East German passport with visa to Mali in 1962
Not only is a visa of the Republic of Mali in a GDR passport most unusual, but the passport holder – Eva Brück, née Morgenstern, escaped from the Nazis. She was born in Berlin on 13 Jun 1926. East German Passport Mali
Parents
Eva Morgenstern’s father, Milan Morgenstern, was an Austrian educational therapist and psychiatrist. During the 1920s, he served as the head of a counseling center for juvenile delinquents under the International Workers’ Aid (IAH) in Berlin. Her mother, Sophie Alice Hirschberg, worked as a special education teacher for disabled children. In 1933, following the rise of the National Socialists to power, the family fled to Vienna. Eva attended primary school there and later enrolled at the Schwarzwaldschule in 1936.
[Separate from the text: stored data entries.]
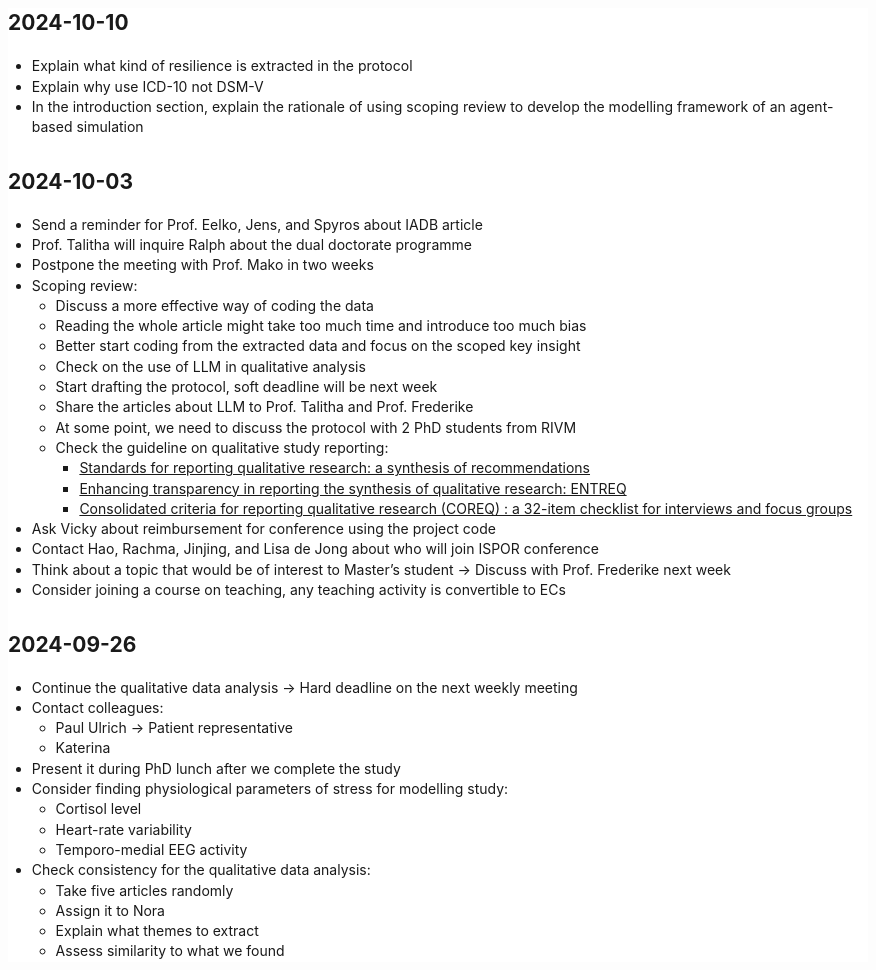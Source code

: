 

## 2024-10-10

- Explain what kind of resilience is extracted in the protocol
- Explain why use ICD-10 not DSM-V
- In the introduction section, explain the rationale of using scoping
  review to develop the modelling framework of an agent-based simulation

## 2024-10-03

- Send a reminder for Prof. Eelko, Jens, and Spyros about IADB article
- Prof. Talitha will inquire Ralph about the dual doctorate programme
- Postpone the meeting with Prof. Mako in two weeks
- Scoping review:
  - Discuss a more effective way of coding the data
  - Reading the whole article might take too much time and introduce too
    much bias
  - Better start coding from the extracted data and focus on the scoped
    key insight
  - Check on the use of LLM in qualitative analysis
  - Start drafting the protocol, soft deadline will be next week
  - Share the articles about LLM to Prof. Talitha and Prof. Frederike
  - At some point, we need to discuss the protocol with 2 PhD students
    from RIVM
  - Check the guideline on qualitative study reporting:
    - [Standards for reporting qualitative research: a synthesis of
      recommendations](https://www.equator-network.org/reporting-guidelines/srqr/)
    - [Enhancing transparency in reporting the synthesis of qualitative
      research:
      ENTREQ](https://www.equator-network.org/reporting-guidelines/entreq/)
    - [Consolidated criteria for reporting qualitative research (COREQ)
      : a 32-item checklist for interviews and focus
      groups](https://www.equator-network.org/reporting-guidelines/coreq/)
- Ask Vicky about reimbursement for conference using the project code
- Contact Hao, Rachma, Jinjing, and Lisa de Jong about who will join
  ISPOR conference
- Think about a topic that would be of interest to Master’s student
  $\to$ Discuss with Prof. Frederike next week
- Consider joining a course on teaching, any teaching activity is
  convertible to ECs

## 2024-09-26

- Continue the qualitative data analysis $\to$ Hard deadline on the next
  weekly meeting
- Contact colleagues:
  - Paul Ulrich $\to$ Patient representative
  - Katerina
- Present it during PhD lunch after we complete the study
- Consider finding physiological parameters of stress for modelling
  study:
  - Cortisol level
  - Heart-rate variability
  - Temporo-medial EEG activity
- Check consistency for the qualitative data analysis:
  - Take five articles randomly
  - Assign it to Nora
  - Explain what themes to extract
  - Assess similarity to what we found
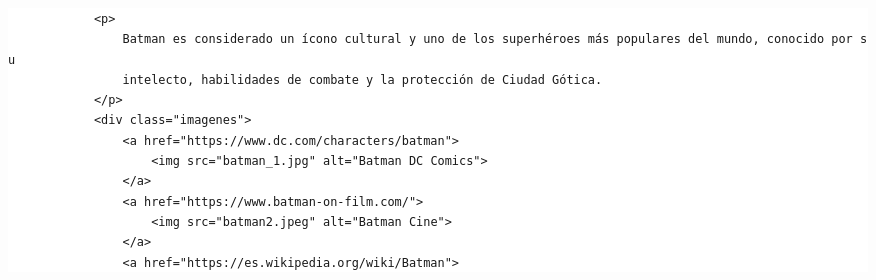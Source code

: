                 <p>
                    Batman es considerado un ícono cultural y uno de los superhéroes más populares del mundo, conocido por su 
                    intelecto, habilidades de combate y la protección de Ciudad Gótica.
                </p>
                <div class="imagenes">
                    <a href="https://www.dc.com/characters/batman">
                        <img src="batman_1.jpg" alt="Batman DC Comics">
                    </a>
                    <a href="https://www.batman-on-film.com/">
                        <img src="batman2.jpeg" alt="Batman Cine">
                    </a>
                    <a href="https://es.wikipedia.org/wiki/Batman">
Escape East German Passport Mali
After the annexation of Austria in 1938, the family escaped to the United Kingdom. Sadly, Eva’s paternal grandmother and an aunt fell victim to the Holocaust in the Theresienstadt ghetto. Eva herself attended a Quaker boarding school and a high school in Oxford. She pursued her studies in modern languages at St. Anne’s College from 1944 to 1947 and subsequently worked as a teacher.
Kindertransport
In 1947, she wed Josef Brück, who had been rescued from Vienna in 1939 through a Kindertransport. Together with him, a Jewish resident of Lemberg (now Lviv) who was regarded by the British as a Soviet citizen, she had intentions of traveling to the Soviet Union in 1949. East German Passport Mali
However, they were detained in East Berlin and, out of political conviction, chose to remain there. In 1958, she became a citizen of East Germany (DDR). Eva Morgenstern worked for the English edition of the trade union newspaper “Teachers of the World” and contributed to various newspapers and magazines in the DDR. Her proficiency in Russian also led her to work as a simultaneous interpreter, notably in 1952 when she interpreted for Ilya Ehrenburg at the World Peace Congress in Vienna.
The Passport East German Passport Mali
She translated educational texts from Russian, museum catalogs, and even a few comics by Hannes Hegen into English. Her overseas travels took her to Scandinavia, Mongolia, North America, Asia, Africa, and also back to Austria. During these journeys, she often found herself in disputes with the SED party bureaucracy over travel permits.
She penned travelogues and short stories, though only a fraction of them were approved for publication; the rest circulated in the DDR as samizdat literature. Her international interviews appeared in the magazine “Bildende Kunst.” In addition to her professional endeavors, Brück also devoted her time to volunteering within the Jewish community of Berlin.
She died in Berlin at age 72 in 1998.